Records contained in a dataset
------------------------------
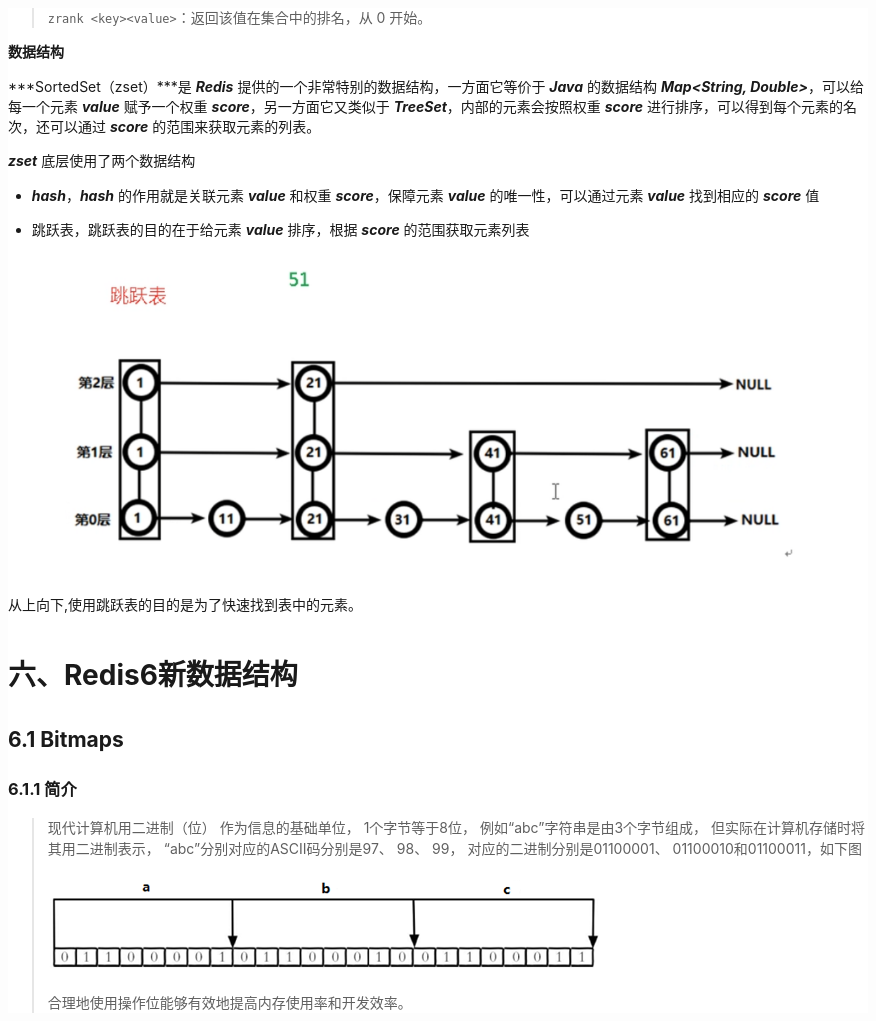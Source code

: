 > `zrank <key><value>`：返回该值在集合中的排名，从 0 开始。



**数据结构**

***SortedSet（zset）***是 ***Redis*** 提供的一个非常特别的数据结构，一方面它等价于 ***Java*** 的数据结构 ***Map<String, Double>***，可以给每一个元素 ***value*** 赋予一个权重 ***score***，另一方面它又类似于 ***TreeSet***，内部的元素会按照权重 ***score*** 进行排序，可以得到每个元素的名次，还可以通过 ***score*** 的范围来获取元素的列表。

***zset*** 底层使用了两个数据结构

- ***hash***，***hash*** 的作用就是关联元素 ***value*** 和权重 ***score***，保障元素 ***value*** 的唯一性，可以通过元素 ***value*** 找到相应的 ***score*** 值

- 跳跃表，跳跃表的目的在于给元素 ***value*** 排序，根据 ***score*** 的范围获取元素列表

![image-20220519085255908](Redis/image-20220519085255908.png)

从上向下,使用跳跃表的目的是为了快速找到表中的元素。

# 六、Redis6新数据结构

## 6.1 Bitmaps

### 6.1.1 简介

>现代计算机用二进制（位） 作为信息的基础单位， 1个字节等于8位， 例如“abc”字符串是由3个字节组成， 但实际在计算机存储时将其用二进制表示， “abc”分别对应的ASCII码分别是97、 98、 99， 对应的二进制分别是01100001、 01100010和01100011，如下图
>
>![6-1-1](Redis/6-1-1.png)
>
>合理地使用操作位能够有效地提高内存使用率和开发效率。
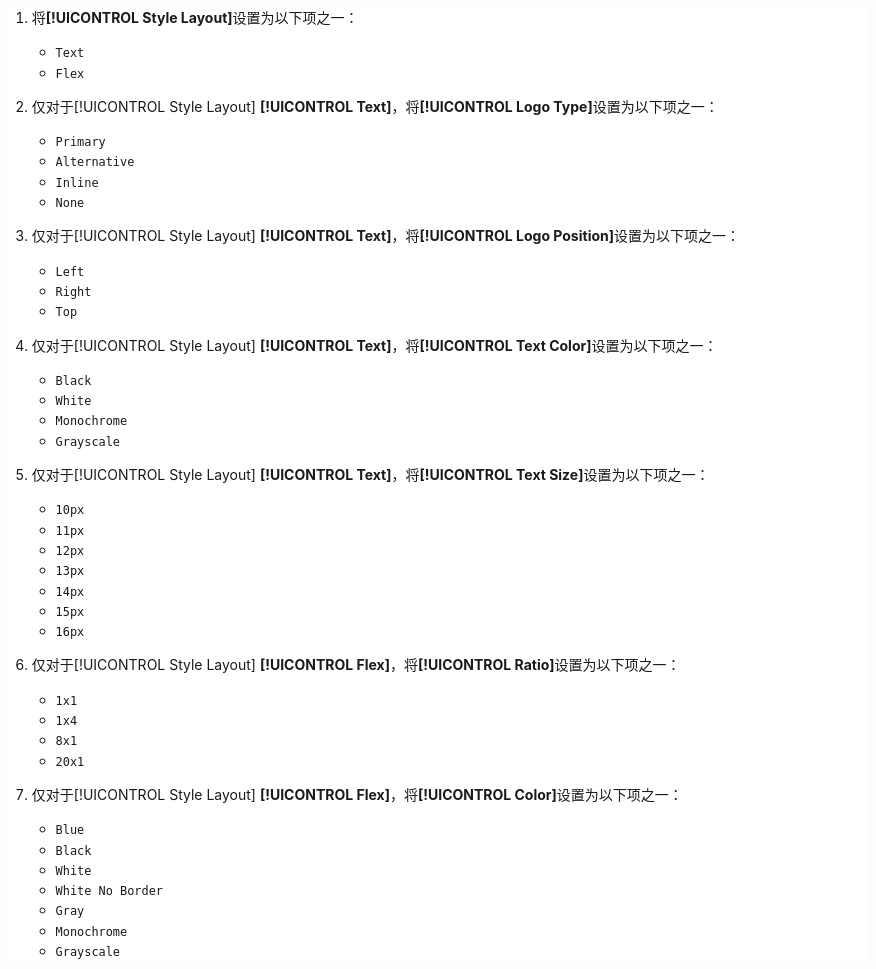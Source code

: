 1. 将&#x200B;**[!UICONTROL Style Layout]**&#x200B;设置为以下项之一：

   - `Text`
   - `Flex`

1. 仅对于[!UICONTROL Style Layout] **[!UICONTROL Text]**，将&#x200B;**[!UICONTROL Logo Type]**&#x200B;设置为以下项之一：

   - `Primary`
   - `Alternative`
   - `Inline`
   - `None`

1. 仅对于[!UICONTROL Style Layout] **[!UICONTROL Text]**，将&#x200B;**[!UICONTROL Logo Position]**&#x200B;设置为以下项之一：

   - `Left`
   - `Right`
   - `Top`

1. 仅对于[!UICONTROL Style Layout] **[!UICONTROL Text]**，将&#x200B;**[!UICONTROL Text Color]**&#x200B;设置为以下项之一：

   - `Black`
   - `White`
   - `Monochrome`
   - `Grayscale`

1. 仅对于[!UICONTROL Style Layout] **[!UICONTROL Text]**，将&#x200B;**[!UICONTROL Text Size]**&#x200B;设置为以下项之一：

   - `10px`
   - `11px`
   - `12px`
   - `13px`
   - `14px`
   - `15px`
   - `16px`

1. 仅对于[!UICONTROL Style Layout] **[!UICONTROL Flex]**，将&#x200B;**[!UICONTROL Ratio]**&#x200B;设置为以下项之一：

   - `1x1`
   - `1x4`
   - `8x1`
   - `20x1`

1. 仅对于[!UICONTROL Style Layout] **[!UICONTROL Flex]**，将&#x200B;**[!UICONTROL Color]**&#x200B;设置为以下项之一：

   - `Blue`
   - `Black`
   - `White`
   - `White No Border`
   - `Gray`
   - `Monochrome`
   - `Grayscale`


[1]: https://www.paypal.com/webapps/mpp/how-to-sell-online
[2]: https://www.paypalobjects.com/en_AU/vhelp/paypalmanager_help/credit_card_numbers.htm
[3]: https://developer.paypal.com/docs/api-basics/sandbox/
[4]: https://developer.paypal.com/docs/paypal-payments-standard/mobile-paypal-payments-standard/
------------------------------
# [WORK ORDER]
Please return all of the entries word for word, excluding the pictures.

# [REPLY TO THE TASK]
Source code

: > `zrank <key><value>`：返回该值在集合中的排名，从 0 开始。



**数据结构**

***SortedSet（zset）***是 ***Redis*** 提供的一个非常特别的数据结构，一方面它等价于 ***Java*** 的数据结构 ***Map<String, Double>***，可以给每一个元素 ***value*** 赋予一个权重 ***score***，另一方面它又类似于 ***TreeSet***，内部的元素会按照权重 ***score*** 进行排序，可以得到每个元素的名次，还可以通过 ***score*** 的范围来获取元素的列表。

***zset*** 底层使用了两个数据结构

- ***hash***，***hash*** 的作用就是关联元素 ***value*** 和权重 ***score***，保障元素 ***value*** 的唯一性，可以通过元素 ***value*** 找到相应的 ***score*** 值

- 跳跃表，跳跃表的目的在于给元素 ***value*** 排序，根据 ***score*** 的范围获取元素列表

![image-20220519085255908](Redis/image-20220519085255908.png)

从上向下,使用跳跃表的目的是为了快速找到表中的元素。

# 六、Redis6新数据结构

## 6.1 Bitmaps

### 6.1.1 简介

>现代计算机用二进制（位） 作为信息的基础单位， 1个字节等于8位， 例如“abc”字符串是由3个字节组成， 但实际在计算机存储时将其用二进制表示， “abc”分别对应的ASCII码分别是97、 98、 99， 对应的二进制分别是01100001、 01100010和01100011，如下图
>
>![6-1-1](Redis/6-1-1.png)
>
>合理地使用操作位能够有效地提高内存使用率和开发效率。
Source code

: 1. 将&#x200B;**[!UICONTROL Style Layout]**&#x200B;设置为以下项之一：

   - `Text`
   - `Flex`

1. 仅对于[!UICONTROL Style Layout] **[!UICONTROL Text]**，将&#x200B;**[!UICONTROL Logo Type]**&#x200B;设置为以下项之一：

   - `Primary`
   - `Alternative`
   - `Inline`
   - `None`

1. 仅对于[!UICONTROL Style Layout] **[!UICONTROL Text]**，将&#x200B;**[!UICONTROL Logo Position]**&#x200B;设置为以下项之一：

   - `Left`
   - `Right`
   - `Top`

1. 仅对于[!UICONTROL Style Layout] **[!UICONTROL Text]**，将&#x200B;**[!UICONTROL Text Color]**&#x200B;设置为以下项之一：

   - `Black`
   - `White`
   - `Monochrome`
   - `Grayscale`

1. 仅对于[!UICONTROL Style Layout] **[!UICONTROL Text]**，将&#x200B;**[!UICONTROL Text Size]**&#x200B;设置为以下项之一：

   - `10px`
   - `11px`
   - `12px`
   - `13px`
   - `14px`
   - `15px`
   - `16px`

1. 仅对于[!UICONTROL Style Layout] **[!UICONTROL Flex]**，将&#x200B;**[!UICONTROL Ratio]**&#x200B;设置为以下项之一：

   - `1x1`
   - `1x4`
   - `8x1`
   - `20x1`

1. 仅对于[!UICONTROL Style Layout] **[!UICONTROL Flex]**，将&#x200B;**[!UICONTROL Color]**&#x200B;设置为以下项之一：

   - `Blue`
   - `Black`
   - `White`
   - `White No Border`
   - `Gray`
   - `Monochrome`
   - `Grayscale`


[1]: https://www.paypal.com/webapps/mpp/how-to-sell-online
[2]: https://www.paypalobjects.com/en_AU/vhelp/paypalmanager_help/credit_card_numbers.htm
[3]: https://developer.paypal.com/docs/api-basics/sandbox/
[4]: https://developer.paypal.com/docs/paypal-payments-standard/mobile-paypal-payments-standard/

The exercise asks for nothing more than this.